See API Reference: altar.cuda.bayesian.cudaAdaptiveMetropolis (for CUDA only)

Algorithm

In an AdaptiveMetropolis sampler, there are a few variations from the Metropolis sampler,

  1. After a certain number of MC updates, corr_check_steps, the correlation between the current samples and the initial samples are computed. If the correlation is smaller than a threshold value, target_correlation, or the samples become sufficiently de-correlated, we can stop MC updates for the current \(\beta\)-step. A max_mc_steps sets the maximum number of MC updates if the correlation threshold value cannot be achieved.

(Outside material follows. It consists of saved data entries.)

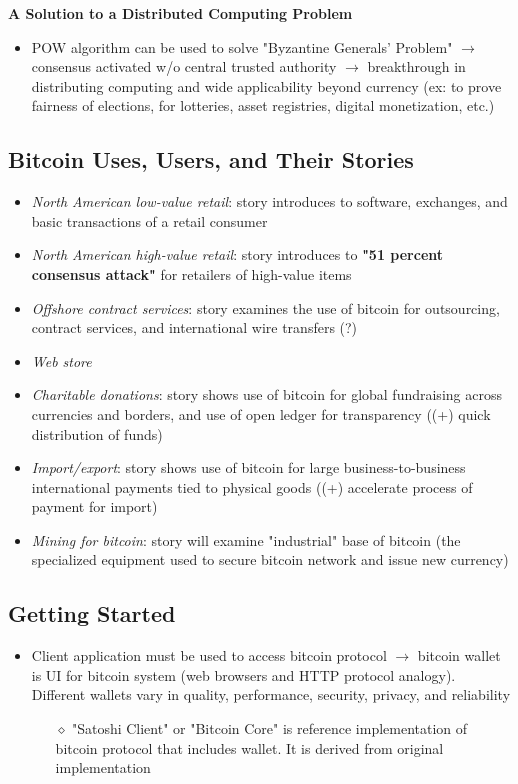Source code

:\documentclass[english, 11pt]{article}
\begin{document}
\begin{tcolorbox}
\textbf{A Solution to a Distributed Computing Problem}
\begin{itemize}
    \item POW algorithm can be used to solve "Byzantine Generals' Problem" $\rightarrow$ consensus activated w/o central trusted authority $\rightarrow$ breakthrough in distributing computing and wide applicability beyond currency (ex: to prove fairness of elections, for lotteries, asset registries, digital monetization, etc.)
\end{itemize}
\end{tcolorbox}

\subsection{Bitcoin Uses, Users, and Their Stories}
\begin{itemize}
    \item \textit{North American low-value retail}: story introduces to software, exchanges, and basic transactions of a retail consumer
    \item \textit{North American high-value retail}: story introduces to \textbf{"51 percent consensus attack"} for retailers of high-value items
    \item \textit{Offshore contract services}: story examines the use of bitcoin for outsourcing, contract services, and international wire transfers (?)
    \item \textit{Web store}
    \item \textit{Charitable donations}: story shows use of bitcoin for global fundraising across currencies and borders, and use of open ledger for transparency ((+) quick distribution of funds)
    \item \textit{Import/export}: story shows use of bitcoin for large business-to-business international payments tied to physical goods ((+) accelerate process of payment for import)
    \item \textit{Mining for bitcoin}: story will examine "industrial" base of bitcoin (the specialized equipment used to secure bitcoin network and issue new currency)
\end{itemize}

\subsection{Getting Started}
\begin{itemize}
    \item Client application must be used to access bitcoin protocol $\rightarrow$ bitcoin wallet is UI for bitcoin system (web browsers and HTTP protocol analogy). Different wallets vary in quality, performance, security, privacy, and reliability
    \begin{itemize}
        \item [$\diamond$] "Satoshi Client" or "Bitcoin Core" is reference implementation of bitcoin protocol that includes wallet. It is derived from original implementation
    \end{itemize}
\end{itemize}
\end{document}
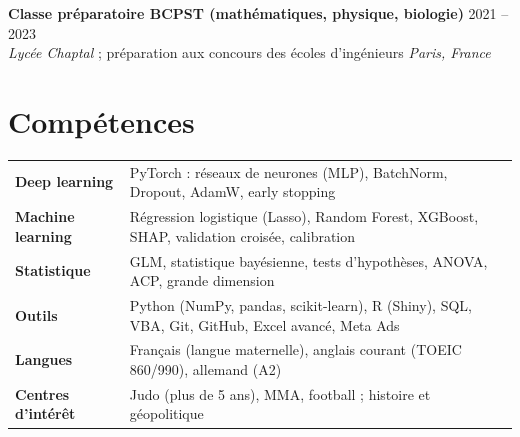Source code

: \documentclass[10pt,a4paper]{article}
\newcommand{\formation}[4]{%
  {\bfseries #1} \hfill {\small\color{soft} #2}\\
  {\small #3} \hfill {\small\itshape\color{soft} #4}\par
  \vspace{2pt}%
}
\begin{document}
\formation{Classe préparatoire BCPST (mathématiques, physique, biologie)}{2021 -- 2023}
          {\textit{Lycée Chaptal} ; préparation aux concours des écoles d'ingénieurs}
          {Paris, France}

\section{Compétences}
\vspace{-2pt}
\renewcommand{\arraystretch}{1.2}
\begin{tabularx}{\linewidth}{@{}>{\bfseries}p{3.2cm}X@{}}
  Deep learning & PyTorch : réseaux de neurones (MLP), BatchNorm, Dropout, AdamW, early stopping \\
  Machine learning & Régression logistique (Lasso), Random Forest, XGBoost, SHAP, validation croisée, calibration \\
  Statistique & GLM, statistique bayésienne, tests d'hypothèses, ANOVA, ACP, grande dimension \\
  Outils & Python (NumPy, pandas, scikit-learn), R (Shiny), SQL, VBA, Git, GitHub, Excel avancé, Meta Ads \\
  Langues & Français (langue maternelle), anglais courant (TOEIC 860/990), allemand (A2) \\
  Centres d'intérêt & Judo (plus de 5 ans), MMA, football ; histoire et géopolitique \\
\end{tabularx}
\end{document}
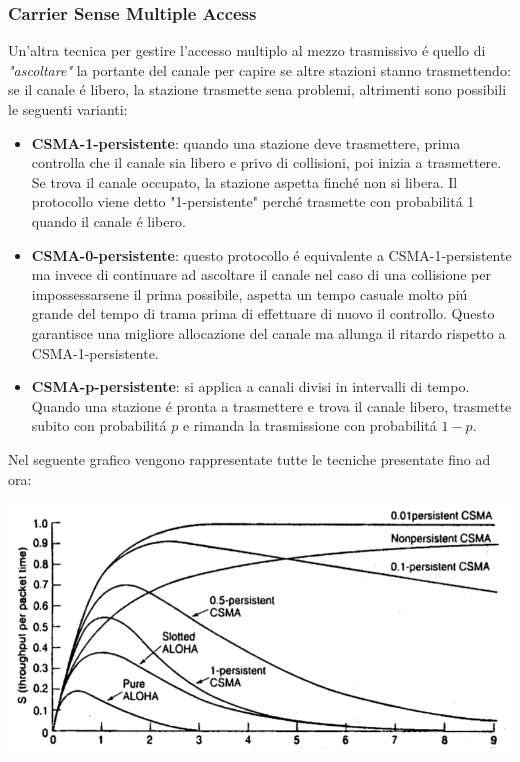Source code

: \documentclass[12pt]{article}
\begin{document}
\subsubsection{Carrier Sense Multiple Access}\label{mac-allorazione-canale-a-contesa-csma}
Un'altra tecnica per gestire l'accesso multiplo al mezzo trasmissivo \'e quello di \textit{"ascoltare"} la portante del 
canale per capire se altre stazioni stanno trasmettendo: se il canale \'e libero, la stazione trasmette sena problemi, 
altrimenti sono possibili le seguenti varianti:
\begin{itemize}
    \item \textbf{CSMA-1-persistente}: quando una stazione deve trasmettere, prima controlla che il canale sia libero e 
          privo di collisioni, poi inizia a trasmettere. Se trova il canale occupato, la stazione aspetta finch\'e non si 
          libera. Il protocollo viene detto "1-persistente" perch\'e trasmette con probabilit\'a 1 quando il canale \'e     
          libero.
    \item \textbf{CSMA-0-persistente}: questo protocollo \'e equivalente a CSMA-1-persistente ma invece di continuare ad 
          ascoltare il canale nel caso di una collisione per impossessarsene il prima possibile, aspetta un tempo casuale 
          molto pi\'u grande del tempo di trama prima di effettuare di nuovo il controllo. Questo garantisce una migliore 
          allocazione del canale ma allunga il ritardo rispetto a CSMA-1-persistente.
    \item \textbf{CSMA-p-persistente}: si applica a canali divisi in intervalli di tempo. Quando una stazione \'e pronta 
          a trasmettere e trova il canale libero, trasmette subito con probabilit\'a $p$ e rimanda la trasmissione con 
          probabilit\'a $1-p$.
\end{itemize}
Nel seguente grafico vengono rappresentate tutte le tecniche presentate fino ad ora:
\begin{center}
	\includegraphics[scale=0.6]{livello_collegamento-img8.png}
\end{center}
\end{document}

  2. The scaling factor \(\alpha\) targets an optimal acceptance rate, target_acceptance_rate, with a feedback function

    \[\alpha_{j+1} = \alpha_j \exp[-gain*(acceptanceRate_j-target\_acceptance\_rate)]\]

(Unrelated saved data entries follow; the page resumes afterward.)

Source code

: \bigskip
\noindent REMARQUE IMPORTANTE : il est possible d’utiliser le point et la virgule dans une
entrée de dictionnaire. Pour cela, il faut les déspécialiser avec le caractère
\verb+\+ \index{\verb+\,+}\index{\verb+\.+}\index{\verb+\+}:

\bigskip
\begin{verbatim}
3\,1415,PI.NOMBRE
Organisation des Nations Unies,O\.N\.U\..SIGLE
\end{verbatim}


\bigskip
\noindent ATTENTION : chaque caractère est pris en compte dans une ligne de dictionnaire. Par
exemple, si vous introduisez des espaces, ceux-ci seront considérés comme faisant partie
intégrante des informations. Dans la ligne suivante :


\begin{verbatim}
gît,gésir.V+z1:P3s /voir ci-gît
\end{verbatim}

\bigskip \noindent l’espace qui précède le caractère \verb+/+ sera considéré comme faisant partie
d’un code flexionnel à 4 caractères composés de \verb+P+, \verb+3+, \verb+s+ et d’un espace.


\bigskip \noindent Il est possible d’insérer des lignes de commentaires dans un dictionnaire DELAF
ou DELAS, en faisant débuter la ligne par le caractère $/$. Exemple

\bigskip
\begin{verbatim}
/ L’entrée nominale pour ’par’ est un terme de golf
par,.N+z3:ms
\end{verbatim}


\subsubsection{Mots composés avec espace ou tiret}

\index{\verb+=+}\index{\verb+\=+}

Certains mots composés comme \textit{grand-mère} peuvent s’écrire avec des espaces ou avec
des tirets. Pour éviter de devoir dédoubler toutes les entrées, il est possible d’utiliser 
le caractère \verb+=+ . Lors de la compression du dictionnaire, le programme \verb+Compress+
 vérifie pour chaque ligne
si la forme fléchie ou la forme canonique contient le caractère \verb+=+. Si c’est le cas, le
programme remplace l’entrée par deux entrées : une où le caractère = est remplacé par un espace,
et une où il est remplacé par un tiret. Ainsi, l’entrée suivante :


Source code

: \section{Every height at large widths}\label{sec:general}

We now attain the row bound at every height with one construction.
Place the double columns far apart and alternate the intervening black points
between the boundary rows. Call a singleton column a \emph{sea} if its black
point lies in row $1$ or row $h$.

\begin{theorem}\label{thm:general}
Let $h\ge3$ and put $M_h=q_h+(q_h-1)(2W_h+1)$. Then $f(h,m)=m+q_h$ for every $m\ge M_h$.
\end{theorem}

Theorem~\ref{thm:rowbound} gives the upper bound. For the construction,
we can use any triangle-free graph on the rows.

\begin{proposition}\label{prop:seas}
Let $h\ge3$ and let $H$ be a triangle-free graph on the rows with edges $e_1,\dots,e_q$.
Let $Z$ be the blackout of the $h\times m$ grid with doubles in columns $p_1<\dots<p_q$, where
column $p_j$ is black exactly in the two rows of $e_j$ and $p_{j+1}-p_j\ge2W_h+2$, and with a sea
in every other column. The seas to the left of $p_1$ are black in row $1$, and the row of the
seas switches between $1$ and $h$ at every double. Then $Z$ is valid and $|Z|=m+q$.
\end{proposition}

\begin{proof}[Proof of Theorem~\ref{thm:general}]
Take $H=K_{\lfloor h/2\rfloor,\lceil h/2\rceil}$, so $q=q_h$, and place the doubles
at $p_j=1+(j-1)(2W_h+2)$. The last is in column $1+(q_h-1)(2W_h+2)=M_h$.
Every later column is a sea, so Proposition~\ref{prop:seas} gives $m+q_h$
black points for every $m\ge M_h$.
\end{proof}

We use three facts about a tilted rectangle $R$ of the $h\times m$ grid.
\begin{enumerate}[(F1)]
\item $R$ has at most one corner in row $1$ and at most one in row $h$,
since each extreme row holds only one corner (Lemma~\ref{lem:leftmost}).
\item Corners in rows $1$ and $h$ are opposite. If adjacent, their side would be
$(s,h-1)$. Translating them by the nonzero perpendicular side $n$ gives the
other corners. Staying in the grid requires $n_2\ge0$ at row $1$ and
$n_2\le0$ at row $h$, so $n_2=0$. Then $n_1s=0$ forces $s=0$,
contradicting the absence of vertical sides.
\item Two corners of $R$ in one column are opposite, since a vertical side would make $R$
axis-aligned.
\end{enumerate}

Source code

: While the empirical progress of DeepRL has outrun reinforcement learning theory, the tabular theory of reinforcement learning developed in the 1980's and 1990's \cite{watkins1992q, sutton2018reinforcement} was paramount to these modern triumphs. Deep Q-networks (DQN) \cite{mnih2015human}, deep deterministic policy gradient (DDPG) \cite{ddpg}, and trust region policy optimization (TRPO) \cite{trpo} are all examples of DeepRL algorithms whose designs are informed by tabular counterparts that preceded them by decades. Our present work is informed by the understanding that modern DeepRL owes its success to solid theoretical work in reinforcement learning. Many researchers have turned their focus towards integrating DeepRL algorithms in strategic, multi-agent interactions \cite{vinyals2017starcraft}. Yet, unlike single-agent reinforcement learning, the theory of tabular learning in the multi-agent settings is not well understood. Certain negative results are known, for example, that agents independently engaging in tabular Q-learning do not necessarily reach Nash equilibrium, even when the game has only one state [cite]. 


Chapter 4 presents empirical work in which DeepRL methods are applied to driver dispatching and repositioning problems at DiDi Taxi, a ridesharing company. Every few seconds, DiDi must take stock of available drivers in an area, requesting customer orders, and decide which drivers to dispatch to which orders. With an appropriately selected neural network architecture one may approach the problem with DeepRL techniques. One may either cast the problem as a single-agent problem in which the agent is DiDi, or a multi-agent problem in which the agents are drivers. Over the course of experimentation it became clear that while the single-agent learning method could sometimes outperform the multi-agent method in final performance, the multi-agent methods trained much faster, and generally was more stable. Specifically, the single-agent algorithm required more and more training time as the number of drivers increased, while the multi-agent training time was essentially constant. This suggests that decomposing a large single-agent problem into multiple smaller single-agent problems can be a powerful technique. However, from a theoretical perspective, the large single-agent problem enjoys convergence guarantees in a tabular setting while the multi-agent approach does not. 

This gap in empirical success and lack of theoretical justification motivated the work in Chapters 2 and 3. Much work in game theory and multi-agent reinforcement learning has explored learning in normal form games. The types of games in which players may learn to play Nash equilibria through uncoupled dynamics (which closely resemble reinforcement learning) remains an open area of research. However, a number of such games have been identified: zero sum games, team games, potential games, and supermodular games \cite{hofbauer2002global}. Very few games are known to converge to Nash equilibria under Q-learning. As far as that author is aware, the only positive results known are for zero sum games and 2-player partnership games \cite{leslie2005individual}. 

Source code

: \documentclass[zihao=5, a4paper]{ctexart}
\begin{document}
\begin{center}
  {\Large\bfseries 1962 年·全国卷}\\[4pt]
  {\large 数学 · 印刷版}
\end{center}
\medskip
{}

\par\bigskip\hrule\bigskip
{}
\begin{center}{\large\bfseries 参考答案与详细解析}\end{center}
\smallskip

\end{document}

    where \(j\) labels the \(\beta\)-step. The initial value is set as

    \[\alpha_0 = scaling/\sqrt{parameters}\]

    It is shown that an optimal value for \(\alpha\) is \(2.38/\sqrt{d}\), where \(d\) is the dimension of parameter space, or parameters.

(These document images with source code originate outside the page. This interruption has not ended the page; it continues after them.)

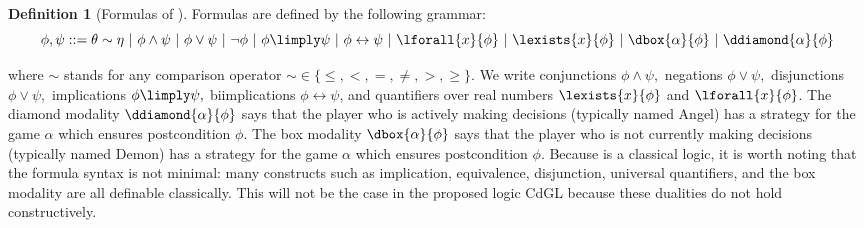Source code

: \documentclass[12pt]{cmuthesis}
\theoremstyle{definition}
\newtheorem{definition}{Definition}
\theoremstyle{remark}
\newcommand{\bebecomes}{\mathrel{::=}}
\newcommand{\alternative}{~|~}
\newcommand{\lequiv}{\leftrightarrow}
\newcommand{\CdGL}{\textsf{CdGL}\xspace}
\begin{document}
\begin{definition}[Formulas of \dGL]
  Formulas are defined by the following grammar:
\[\phi,\psi \bebecomes \theta \sim \eta \alternative \phi \land \psi \alternative \phi \lor \psi \alternative \neg \phi \alternative \phi \limply \psi \alternative \phi \lequiv \psi \alternative \lforall{x}{\phi} \alternative \lexists{x}{\phi} \alternative \dbox{\alpha}{\phi} \alternative \ddiamond{\alpha}{\phi}\]
\end{definition}
where $\sim$ stands for any comparison operator $\sim \in \{\leq, <, =, \neq, >, \geq\}$.
We write conjunctions $\phi \land \psi,$ negations $\phi \lor \psi,$ disjunctions $\phi \lor \psi,$ implications $\phi \limply \psi,$ biimplications $\phi \lequiv \psi$, and quantifiers over real numbers $\lexists{x}{\phi}$ and $\lforall{x}{\phi}$.
The diamond modality $\ddiamond{\alpha}{\phi}$ says that the player who is actively making decisions (typically named Angel) has a strategy for the game $\alpha$ which ensures postcondition $\phi$.
The box modality $\dbox{\alpha}{\phi}$ says that the player who is not currently making decisions (typically named Demon) has a strategy for the game $\alpha$ which ensures postcondition $\phi$.
Because \dGL is a classical logic, it is worth noting that the formula syntax is not minimal: many constructs such as implication, equivalence, disjunction, universal quantifiers, and the box modality are all definable classically.
This will not be the case in the proposed logic \CdGL because these dualities do not hold constructively.
\end{document}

  3. (New in 2.0.2) Sometimes, it is useful to use more MC steps when \(\beta\) is small, or vice versa. We introduce a new max_mc_steps_stage2 to be used for the maximum MC steps when \(\beta\) > beta_step2.

Configurable Attributes

scaling:

float, default=2.38, initial scaling factor for Gaussian proposal, to be normalized by the square root of the number of parameters

parameters:

integer, default=1, the total number of parameters in simulation: since the controller is initialized before the model, users need to manually provide this information to the sampler (we will try to eliminate this requirement in the next update).

scaling_min, scaling_max:

float, default=(0.01, 1), the minimum and maximum values allowed for the scaling factor

target_acceptance_rate:

float, default=0.234, the targeted acceptance rate

gain:

float, default=None (determined by target_acceptance_rate), the feedback gain constant

max_mc_steps:

integer, default=100000, the maximum Monte-Carlo steps for one beta step

min_mc_steps:

integer, default=1000, the minimum Monte-Carlo steps for one beta step

beta_stage2:

float, default=0.1, the start beta value to use another maximum MC steps

max_mc_steps_stage2:

integer, default=None (to be set the same as max_mc_steps), the maximum Monte-Carlo steps for one beta step when beta > beta_stage2

corr_check_steps:

integer, default=1000, the Monte-Carlo steps to compute and check the correlation

target_correlation:

float, default=0.6, the threshold of correlation to stop the chain updates

Configuration examples

ApplicationInstanceName:
    controller:
        sampler = altar.cuda.bayesian.adaptivemetropolis  ; only for CUDA
        sampler:
            scaling = 2.38
            parameters = 399 ; number of parameters in model
            min_mc_steps = 3000
            max_mc_steps = 10000
            corr_check_steps = 1000
            target_correlation = 0.6
            beta_stage2 = 0.1
            max_mc_steps_stage2 = 5000

In this example, the initial scaling factor is set to scaling / sqrt(parameters) or \(2.38/\sqrt{399}=0.12\) (you can also set scaling directly to 0.12, and use the default value 1 for parameters). After min_mc_steps (3,000), the correlation between current samples and initial samples are computed every corr_check_steps (1,000). If the correlation is less than target_correlation (0.6), the MC update stops and the simulation proceeds to next \(\beta\) step. If the target_correlation cannot be achieved by a certain number of steps, max_mc_steps (10,000) for \(\beta <=\) beta_stage2 (0.1) while max_mc_steps_stage2 (5,000) for \(\beta >\) beta_stage2 (0.1), the MC update is forced to stop and the simulation proceeds to next \(\beta\) step.

Scheduler

A scheduler regulates how \(\beta\) increases between different \(\beta\)-steps. The default (and currently the only option) is COV Scheduler.

COV Scheduler

See API Reference: altar.bayesian.COV

Algorithm

The COV (Coefficient of Variation) scheduler targets the effective sample size from resampling between different transient distributions,

\[P_m({\boldsymbol \theta}|{\bf d}) = P({\boldsymbol \theta}) P({\bf d}|{\boldsymbol \theta})^{\beta_m},\]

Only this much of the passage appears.